Summary of Key Policy Rate Discussion by NBU Monetary Policy Committee on 24 January 2024

Meeting date: 24 January 2024.

Attendees: all 11 members of the Monetary Policy Committee (MPC) of the National Bank of Ukraine:  

  • Andriy Pyshnyy, Governor of the National Bank of Ukraine 
  • Kateryna Rozhkova, First Deputy Governor
  • Yuriy Heletiy, Deputy Governor
  • Yaroslav Matuzka, Deputy Governor
  • Sergiy Nikolaychuk, Deputy Governor
  • Dmytro Oliinyk,  Deputy Governor
  • Oleksii Shaban, Deputy Governor
  • Pervin Dadashova, Director, Financial Stability Department
  • Volodymyr Lepushynskyi, Director, Monetary Policy and Economic Analysis Department
  • Oleksii Lupin, Director, Open Market Operations Department
  • Yuriy Polovniov, Director, Statistics and Reporting Department.

The MPC members discussed macroeconomic forecast scenarios and the adequacy of monetary policy measures to maintain exchange rate sustainability, keep inflation subdued in 2024, and bring it into its target range in 2025. A specific focus was placed on risks associated with the war and uncertainty over international financial assistance. 
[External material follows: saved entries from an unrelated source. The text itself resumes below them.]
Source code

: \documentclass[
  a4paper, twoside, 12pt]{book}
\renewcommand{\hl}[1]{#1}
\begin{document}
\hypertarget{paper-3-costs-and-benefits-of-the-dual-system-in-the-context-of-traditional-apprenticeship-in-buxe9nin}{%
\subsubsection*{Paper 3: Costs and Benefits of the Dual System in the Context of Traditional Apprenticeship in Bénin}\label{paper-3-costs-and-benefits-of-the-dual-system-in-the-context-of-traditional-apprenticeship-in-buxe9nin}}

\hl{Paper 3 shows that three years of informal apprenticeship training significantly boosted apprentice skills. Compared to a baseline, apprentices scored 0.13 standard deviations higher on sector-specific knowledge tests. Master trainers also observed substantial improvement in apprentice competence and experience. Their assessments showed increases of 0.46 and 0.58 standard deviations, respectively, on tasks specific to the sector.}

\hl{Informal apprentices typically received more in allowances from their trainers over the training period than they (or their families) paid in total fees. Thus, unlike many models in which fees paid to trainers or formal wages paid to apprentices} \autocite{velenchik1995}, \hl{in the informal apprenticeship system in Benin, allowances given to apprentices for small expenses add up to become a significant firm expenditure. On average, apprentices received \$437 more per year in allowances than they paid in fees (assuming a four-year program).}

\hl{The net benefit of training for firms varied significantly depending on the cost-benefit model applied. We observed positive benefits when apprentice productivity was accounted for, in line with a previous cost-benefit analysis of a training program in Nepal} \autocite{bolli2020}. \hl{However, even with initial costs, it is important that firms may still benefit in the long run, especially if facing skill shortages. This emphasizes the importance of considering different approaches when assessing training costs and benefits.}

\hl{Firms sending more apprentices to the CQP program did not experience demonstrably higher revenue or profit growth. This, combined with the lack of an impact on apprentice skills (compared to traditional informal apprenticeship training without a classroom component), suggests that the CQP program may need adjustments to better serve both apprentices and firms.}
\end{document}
In December, consumer inflation remained at 5.1% yoy, while core inflation continued to slow to 4.9% yoy. Price dynamics at the end of the year came out better than the NBU’s previous forecast projected (October 2023 Inflation Report). The faster decline in inflation was largely due to the effects of the high harvest, which restrained the growth in food prices. The moratorium on tariff increases for certain utilities played an important role in restraining inflationary pressure. The NBU’s monetary policy measures to maintain exchange rate sustainability also had a significant impact on reducing inflation. Thanks to the NBU’s interventions, the FX market situation remained under control, while efforts to keep hryvnia-denominated assets attractive restrained the demand for foreign currency. Maintaining a fairly sustainable situation in the FX market in turn helped improve inflationary expectations and impede the growth in prices for a wide range of goods with an import component.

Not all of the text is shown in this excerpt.